Neanche le forze dell’ordine sembrano spaventare i componenti delle baby gang decisi a portare a termine, sempre e comunque, i loro “regolamenti di conti” e i loro propositi di violenza.
E’ avvenuto sul lungomare di Napoli, dove tre giovani, accusati da una baby gang di aver rivolto sguardi ad una ragazzina del gruppo, hanno tentato di sfuggire alla furia del branco riparandosi intorno ad una camionetta dell’Esercito, sperando che la presenza di due soldati li scoraggiasse dal compiere le loro violenze. Pia illusione invece perché il branco, composto pare da una quindicina di ragazzini ha tentato di confondere i due soldati mentre altri picchiavano i tre.
I soldati hanno tentato nel migliore dei modi di fermarli ma se non fossero intervenuti i Carabinieri, allertati dagli stessi militari in difficoltà, probabilmente non ce l’avrebbero fatta. A dimostrazione di come le baby gang non temano nulla, nemmeno le divise dei militari e siano pronte a tutto pur di portare a termine la loro “vendetta”. Perché alla fine proprio di questo si è trattato.
La ragazzina oggetto delle attenzioni dei tre infatti avrebbe aizzato il gruppo ingigantendo oltre misura la questione: un semplice sguardo è finito con il diventare un’offesa da punire con le botte. E come detto nemmeno la presenza dell’esercito è servito a farli desistere dal proposito di “punire” il presunto sgarbo arrecato ad un componente della baby gang legato alla giovane.
Il ministro dell’Interno Marco Minniti non è affatto convinto che la violenza che si è scatenata a Napoli ad opera di baby gang sia però soltanto un fatto di carattere penale risolvibile con misure straordinarie di ordine pubblico o con l’intervento della magistratura. Minniti che oggi sarà a Napoli a presiedere il Comitato per l’ordine e la sicurezza pubblica, ritiene infatti che il problema sia principalmente di carattere sociale e trovi spiegazione nel contesto da cui provengono i giovani violenti. Anche perché la stragrande maggioranza di loro non ha nemmeno compiuto 14 anni e quindi per la legge non sono neanche punibili.
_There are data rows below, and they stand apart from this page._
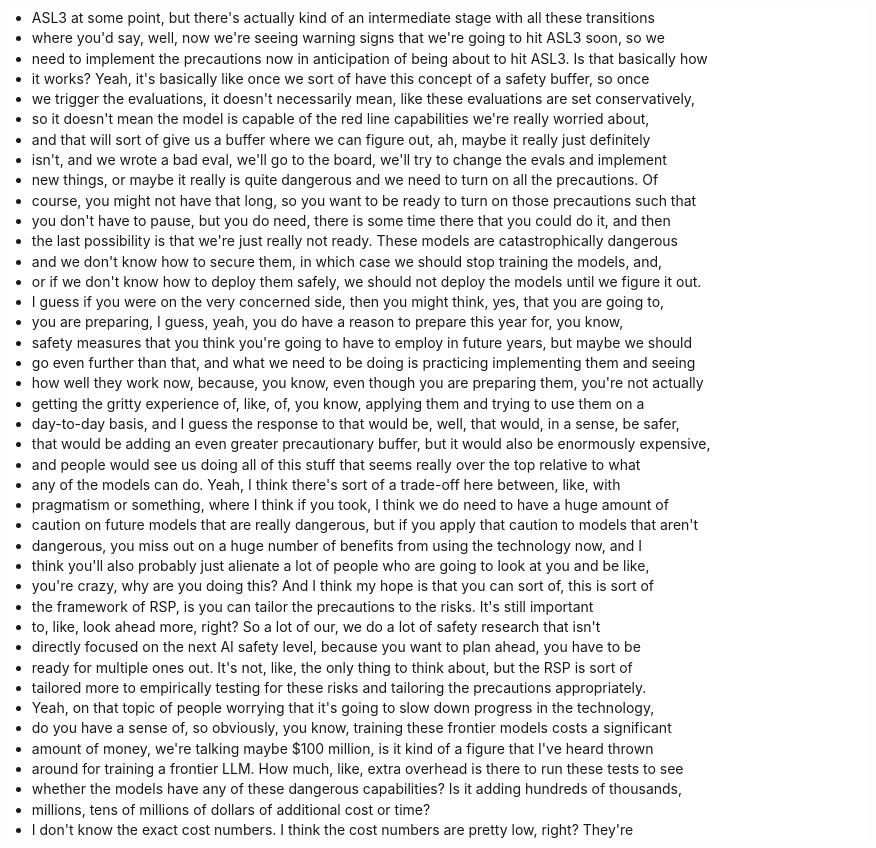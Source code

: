 *  ASL3 at some point, but there's actually kind of an intermediate stage with all these transitions
*  where you'd say, well, now we're seeing warning signs that we're going to hit ASL3 soon, so we
*  need to implement the precautions now in anticipation of being about to hit ASL3. Is that basically how
*  it works? Yeah, it's basically like once we sort of have this concept of a safety buffer, so once
*  we trigger the evaluations, it doesn't necessarily mean, like these evaluations are set conservatively,
*  so it doesn't mean the model is capable of the red line capabilities we're really worried about,
*  and that will sort of give us a buffer where we can figure out, ah, maybe it really just definitely
*  isn't, and we wrote a bad eval, we'll go to the board, we'll try to change the evals and implement
*  new things, or maybe it really is quite dangerous and we need to turn on all the precautions. Of
*  course, you might not have that long, so you want to be ready to turn on those precautions such that
*  you don't have to pause, but you do need, there is some time there that you could do it, and then
*  the last possibility is that we're just really not ready. These models are catastrophically dangerous
*  and we don't know how to secure them, in which case we should stop training the models, and,
*  or if we don't know how to deploy them safely, we should not deploy the models until we figure it out.
*  I guess if you were on the very concerned side, then you might think, yes, that you are going to,
*  you are preparing, I guess, yeah, you do have a reason to prepare this year for, you know,
*  safety measures that you think you're going to have to employ in future years, but maybe we should
*  go even further than that, and what we need to be doing is practicing implementing them and seeing
*  how well they work now, because, you know, even though you are preparing them, you're not actually
*  getting the gritty experience of, like, of, you know, applying them and trying to use them on a
*  day-to-day basis, and I guess the response to that would be, well, that would, in a sense, be safer,
*  that would be adding an even greater precautionary buffer, but it would also be enormously expensive,
*  and people would see us doing all of this stuff that seems really over the top relative to what
*  any of the models can do. Yeah, I think there's sort of a trade-off here between, like, with
*  pragmatism or something, where I think if you took, I think we do need to have a huge amount of
*  caution on future models that are really dangerous, but if you apply that caution to models that aren't
*  dangerous, you miss out on a huge number of benefits from using the technology now, and I
*  think you'll also probably just alienate a lot of people who are going to look at you and be like,
*  you're crazy, why are you doing this? And I think my hope is that you can sort of, this is sort of
*  the framework of RSP, is you can tailor the precautions to the risks. It's still important
*  to, like, look ahead more, right? So a lot of our, we do a lot of safety research that isn't
*  directly focused on the next AI safety level, because you want to plan ahead, you have to be
*  ready for multiple ones out. It's not, like, the only thing to think about, but the RSP is sort of
*  tailored more to empirically testing for these risks and tailoring the precautions appropriately.
*  Yeah, on that topic of people worrying that it's going to slow down progress in the technology,
*  do you have a sense of, so obviously, you know, training these frontier models costs a significant
*  amount of money, we're talking maybe $100 million, is it kind of a figure that I've heard thrown
*  around for training a frontier LLM. How much, like, extra overhead is there to run these tests to see
*  whether the models have any of these dangerous capabilities? Is it adding hundreds of thousands,
*  millions, tens of millions of dollars of additional cost or time?
*  I don't know the exact cost numbers. I think the cost numbers are pretty low, right? They're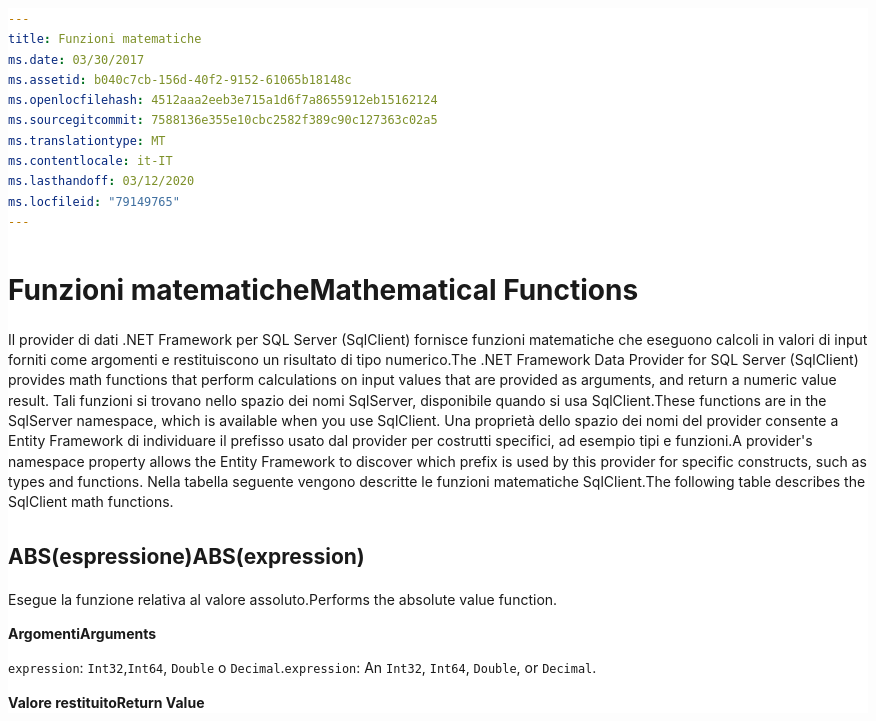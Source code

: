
 ```yaml
---
title: Funzioni matematiche
ms.date: 03/30/2017
ms.assetid: b040c7cb-156d-40f2-9152-61065b18148c
ms.openlocfilehash: 4512aaa2eeb3e715a1d6f7a8655912eb15162124
ms.sourcegitcommit: 7588136e355e10cbc2582f389c90c127363c02a5
ms.translationtype: MT
ms.contentlocale: it-IT
ms.lasthandoff: 03/12/2020
ms.locfileid: "79149765"
---
```

# <a name="mathematical-functions"></a><span data-ttu-id="13c1e-102">Funzioni matematiche</span><span class="sxs-lookup"><span data-stu-id="13c1e-102">Mathematical Functions</span></span>

<span data-ttu-id="13c1e-103">Il provider di dati .NET Framework per SQL Server (SqlClient) fornisce funzioni matematiche che eseguono calcoli in valori di input forniti come argomenti e restituiscono un risultato di tipo numerico.</span><span class="sxs-lookup"><span data-stu-id="13c1e-103">The .NET Framework Data Provider for SQL Server (SqlClient) provides math functions that perform calculations on input values that are provided as arguments, and return a numeric value result.</span></span> <span data-ttu-id="13c1e-104">Tali funzioni si trovano nello spazio dei nomi SqlServer, disponibile quando si usa SqlClient.</span><span class="sxs-lookup"><span data-stu-id="13c1e-104">These functions are in the SqlServer namespace, which is available when you use SqlClient.</span></span> <span data-ttu-id="13c1e-105">Una proprietà dello spazio dei nomi del provider consente a Entity Framework di individuare il prefisso usato dal provider per costrutti specifici, ad esempio tipi e funzioni.</span><span class="sxs-lookup"><span data-stu-id="13c1e-105">A provider's namespace property allows the Entity Framework to discover which prefix is used by this provider for specific constructs, such as types and functions.</span></span> <span data-ttu-id="13c1e-106">Nella tabella seguente vengono descritte le funzioni matematiche SqlClient.</span><span class="sxs-lookup"><span data-stu-id="13c1e-106">The following table describes the SqlClient math functions.</span></span>  
  
## <a name="absexpression"></a><span data-ttu-id="13c1e-107">ABS(espressione)</span><span class="sxs-lookup"><span data-stu-id="13c1e-107">ABS(expression)</span></span>

<span data-ttu-id="13c1e-108">Esegue la funzione relativa al valore assoluto.</span><span class="sxs-lookup"><span data-stu-id="13c1e-108">Performs the absolute value function.</span></span>

<span data-ttu-id="13c1e-109">**Argomenti**</span><span class="sxs-lookup"><span data-stu-id="13c1e-109">**Arguments**</span></span>

<span data-ttu-id="13c1e-110">`expression`: `Int32`,`Int64`, `Double` o `Decimal`.</span><span class="sxs-lookup"><span data-stu-id="13c1e-110">`expression`: An `Int32`, `Int64`, `Double`, or `Decimal`.</span></span>

<span data-ttu-id="13c1e-111">**Valore restituito**</span><span class="sxs-lookup"><span data-stu-id="13c1e-111">**Return Value**</span></span>
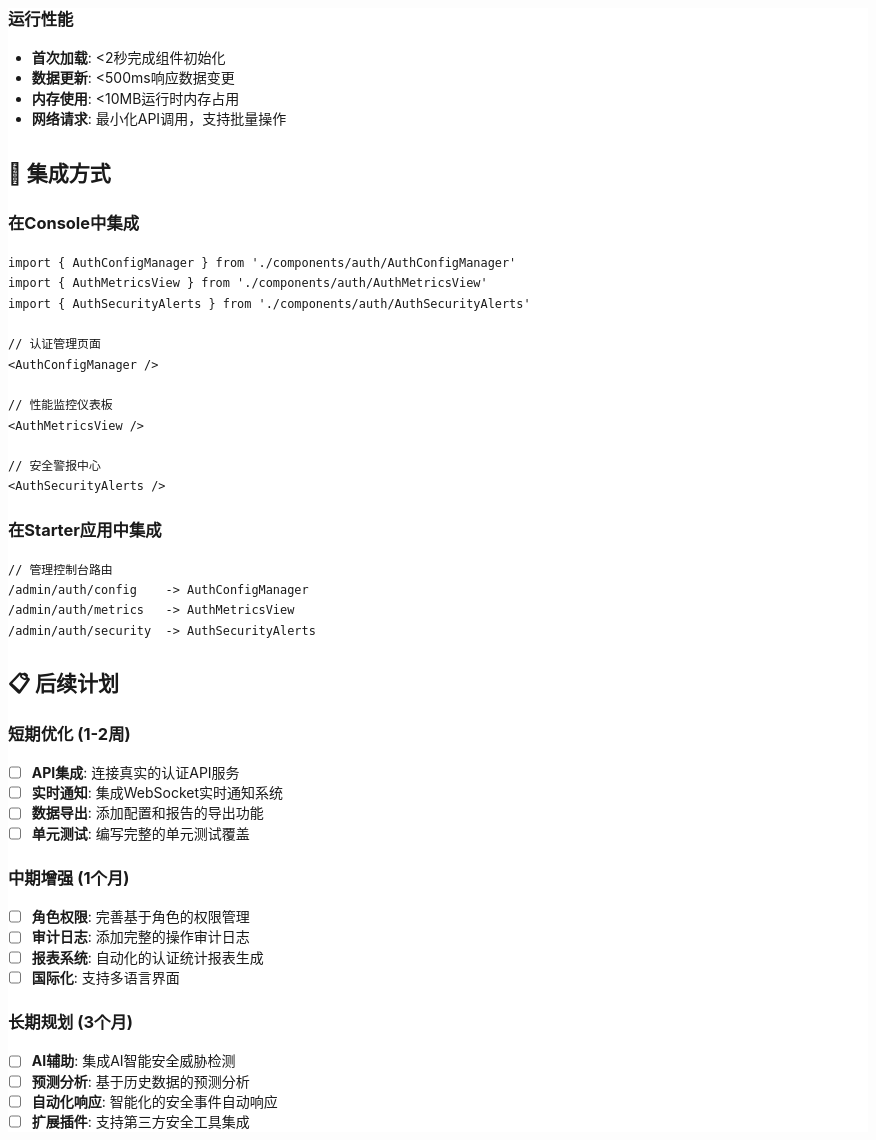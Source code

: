 ### 运行性能
- **首次加载**: <2秒完成组件初始化
- **数据更新**: <500ms响应数据变更
- **内存使用**: <10MB运行时内存占用
- **网络请求**: 最小化API调用，支持批量操作

## 🔗 集成方式

### 在Console中集成
```tsx
import { AuthConfigManager } from './components/auth/AuthConfigManager'
import { AuthMetricsView } from './components/auth/AuthMetricsView'
import { AuthSecurityAlerts } from './components/auth/AuthSecurityAlerts'

// 认证管理页面
<AuthConfigManager />

// 性能监控仪表板
<AuthMetricsView />

// 安全警报中心
<AuthSecurityAlerts />
```

### 在Starter应用中集成
```tsx
// 管理控制台路由
/admin/auth/config    -> AuthConfigManager
/admin/auth/metrics   -> AuthMetricsView
/admin/auth/security  -> AuthSecurityAlerts
```

## 📋 后续计划

### 短期优化 (1-2周)
- [ ] **API集成**: 连接真实的认证API服务
- [ ] **实时通知**: 集成WebSocket实时通知系统
- [ ] **数据导出**: 添加配置和报告的导出功能
- [ ] **单元测试**: 编写完整的单元测试覆盖

### 中期增强 (1个月)
- [ ] **角色权限**: 完善基于角色的权限管理
- [ ] **审计日志**: 添加完整的操作审计日志
- [ ] **报表系统**: 自动化的认证统计报表生成
- [ ] **国际化**: 支持多语言界面

### 长期规划 (3个月)
- [ ] **AI辅助**: 集成AI智能安全威胁检测
- [ ] **预测分析**: 基于历史数据的预测分析
- [ ] **自动化响应**: 智能化的安全事件自动响应
- [ ] **扩展插件**: 支持第三方安全工具集成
La risposta, a detta del ministro, andrebbe cercata nel percorso familiare, sociale, scolastico. In pratica secondo il Viminale è necessario partire dal contesto urbano, sociale, familiare, educativo che sta dietro questi ragazzi per contrastare efficacemente il fenomeno. Nella consapevolezza che in certi casi la repressione da sola può servire a poco.